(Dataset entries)

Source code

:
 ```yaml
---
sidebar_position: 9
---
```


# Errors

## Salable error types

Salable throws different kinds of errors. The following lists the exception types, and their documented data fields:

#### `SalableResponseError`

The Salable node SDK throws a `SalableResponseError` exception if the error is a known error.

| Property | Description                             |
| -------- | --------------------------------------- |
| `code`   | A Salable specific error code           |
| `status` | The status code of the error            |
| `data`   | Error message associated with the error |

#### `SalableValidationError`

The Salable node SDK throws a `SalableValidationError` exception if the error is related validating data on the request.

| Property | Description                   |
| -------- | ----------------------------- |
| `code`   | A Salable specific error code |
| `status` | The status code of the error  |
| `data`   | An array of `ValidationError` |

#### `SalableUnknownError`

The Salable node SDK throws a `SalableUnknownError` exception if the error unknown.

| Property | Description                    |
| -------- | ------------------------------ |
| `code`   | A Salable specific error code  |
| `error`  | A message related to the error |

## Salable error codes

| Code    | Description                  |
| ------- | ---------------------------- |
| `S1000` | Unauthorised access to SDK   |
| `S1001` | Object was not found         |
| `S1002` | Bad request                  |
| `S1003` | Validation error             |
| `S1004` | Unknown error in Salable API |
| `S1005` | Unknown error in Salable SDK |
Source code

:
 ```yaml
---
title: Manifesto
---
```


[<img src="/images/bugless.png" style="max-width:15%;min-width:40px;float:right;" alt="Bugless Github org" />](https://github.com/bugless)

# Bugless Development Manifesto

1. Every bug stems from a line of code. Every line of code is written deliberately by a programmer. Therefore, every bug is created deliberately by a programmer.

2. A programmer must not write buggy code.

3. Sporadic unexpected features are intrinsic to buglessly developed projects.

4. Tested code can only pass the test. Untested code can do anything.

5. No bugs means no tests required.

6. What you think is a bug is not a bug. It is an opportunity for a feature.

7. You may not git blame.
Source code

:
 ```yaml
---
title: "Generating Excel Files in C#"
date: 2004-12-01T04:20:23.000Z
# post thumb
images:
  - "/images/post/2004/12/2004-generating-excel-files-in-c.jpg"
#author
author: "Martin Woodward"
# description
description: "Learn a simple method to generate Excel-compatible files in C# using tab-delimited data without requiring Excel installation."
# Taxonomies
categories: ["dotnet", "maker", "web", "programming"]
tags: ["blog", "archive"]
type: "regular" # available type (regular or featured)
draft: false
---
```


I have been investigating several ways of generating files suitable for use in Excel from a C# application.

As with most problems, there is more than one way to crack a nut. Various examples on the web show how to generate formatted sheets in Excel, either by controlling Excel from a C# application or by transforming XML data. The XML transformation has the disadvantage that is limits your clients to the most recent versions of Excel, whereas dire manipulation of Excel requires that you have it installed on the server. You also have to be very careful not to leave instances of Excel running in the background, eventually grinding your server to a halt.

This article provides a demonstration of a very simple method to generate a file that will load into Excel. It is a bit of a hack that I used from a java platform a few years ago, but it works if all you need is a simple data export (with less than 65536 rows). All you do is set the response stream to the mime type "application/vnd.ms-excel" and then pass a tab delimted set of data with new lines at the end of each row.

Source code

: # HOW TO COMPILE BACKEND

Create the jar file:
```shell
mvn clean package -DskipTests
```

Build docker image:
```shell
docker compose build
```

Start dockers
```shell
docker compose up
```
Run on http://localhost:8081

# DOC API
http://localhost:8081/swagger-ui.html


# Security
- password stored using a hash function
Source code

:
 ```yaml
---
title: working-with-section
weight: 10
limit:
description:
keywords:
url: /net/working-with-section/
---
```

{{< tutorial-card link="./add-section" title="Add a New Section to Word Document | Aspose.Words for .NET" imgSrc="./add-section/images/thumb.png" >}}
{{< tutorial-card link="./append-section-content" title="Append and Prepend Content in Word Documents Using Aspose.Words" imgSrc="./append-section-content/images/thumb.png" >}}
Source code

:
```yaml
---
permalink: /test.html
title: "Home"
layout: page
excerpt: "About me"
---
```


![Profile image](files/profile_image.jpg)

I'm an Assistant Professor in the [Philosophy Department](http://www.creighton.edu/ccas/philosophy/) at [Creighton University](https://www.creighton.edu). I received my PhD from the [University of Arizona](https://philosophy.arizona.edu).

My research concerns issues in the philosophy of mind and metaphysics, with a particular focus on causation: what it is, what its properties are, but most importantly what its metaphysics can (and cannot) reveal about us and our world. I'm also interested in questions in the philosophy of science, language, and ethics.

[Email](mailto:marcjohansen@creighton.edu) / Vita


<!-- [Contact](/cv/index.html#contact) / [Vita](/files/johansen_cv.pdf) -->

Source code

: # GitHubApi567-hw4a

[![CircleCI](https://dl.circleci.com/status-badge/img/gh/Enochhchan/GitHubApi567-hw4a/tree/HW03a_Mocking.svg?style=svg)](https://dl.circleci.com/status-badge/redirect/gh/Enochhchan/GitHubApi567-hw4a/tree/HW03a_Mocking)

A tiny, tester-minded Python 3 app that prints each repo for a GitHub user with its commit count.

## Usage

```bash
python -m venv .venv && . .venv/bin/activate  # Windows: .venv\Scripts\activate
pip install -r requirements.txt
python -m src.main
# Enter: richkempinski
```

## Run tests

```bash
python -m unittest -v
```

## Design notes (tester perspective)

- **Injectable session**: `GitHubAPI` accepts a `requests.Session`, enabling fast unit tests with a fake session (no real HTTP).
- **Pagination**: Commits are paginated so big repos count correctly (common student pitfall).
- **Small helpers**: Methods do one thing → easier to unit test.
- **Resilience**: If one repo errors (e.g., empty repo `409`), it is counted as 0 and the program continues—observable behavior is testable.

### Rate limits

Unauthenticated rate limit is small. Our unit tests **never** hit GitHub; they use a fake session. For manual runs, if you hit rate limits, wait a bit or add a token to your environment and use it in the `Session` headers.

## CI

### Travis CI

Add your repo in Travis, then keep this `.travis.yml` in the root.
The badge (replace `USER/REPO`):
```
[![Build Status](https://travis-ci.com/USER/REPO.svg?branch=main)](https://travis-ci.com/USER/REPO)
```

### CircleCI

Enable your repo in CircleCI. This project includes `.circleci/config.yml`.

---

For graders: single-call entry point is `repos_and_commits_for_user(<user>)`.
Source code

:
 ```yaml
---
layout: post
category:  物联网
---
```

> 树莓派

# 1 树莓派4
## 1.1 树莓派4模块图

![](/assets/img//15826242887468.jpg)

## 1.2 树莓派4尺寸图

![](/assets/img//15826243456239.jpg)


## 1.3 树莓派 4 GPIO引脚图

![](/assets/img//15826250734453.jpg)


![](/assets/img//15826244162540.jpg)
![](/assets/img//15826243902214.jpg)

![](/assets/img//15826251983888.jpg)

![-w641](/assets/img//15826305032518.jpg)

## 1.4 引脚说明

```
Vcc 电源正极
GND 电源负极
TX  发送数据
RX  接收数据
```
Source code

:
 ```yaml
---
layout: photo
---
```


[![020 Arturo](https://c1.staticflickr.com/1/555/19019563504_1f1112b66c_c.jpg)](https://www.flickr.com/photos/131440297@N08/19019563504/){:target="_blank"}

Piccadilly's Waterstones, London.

WORK REQUEST: Which lines above carry the string "tester"? Copy those lines.

ANSWER TO THE EXERCISE:
A tiny, tester-minded Python 3 app that prints each repo for a GitHub user with its commit count.
## Design notes (tester perspective)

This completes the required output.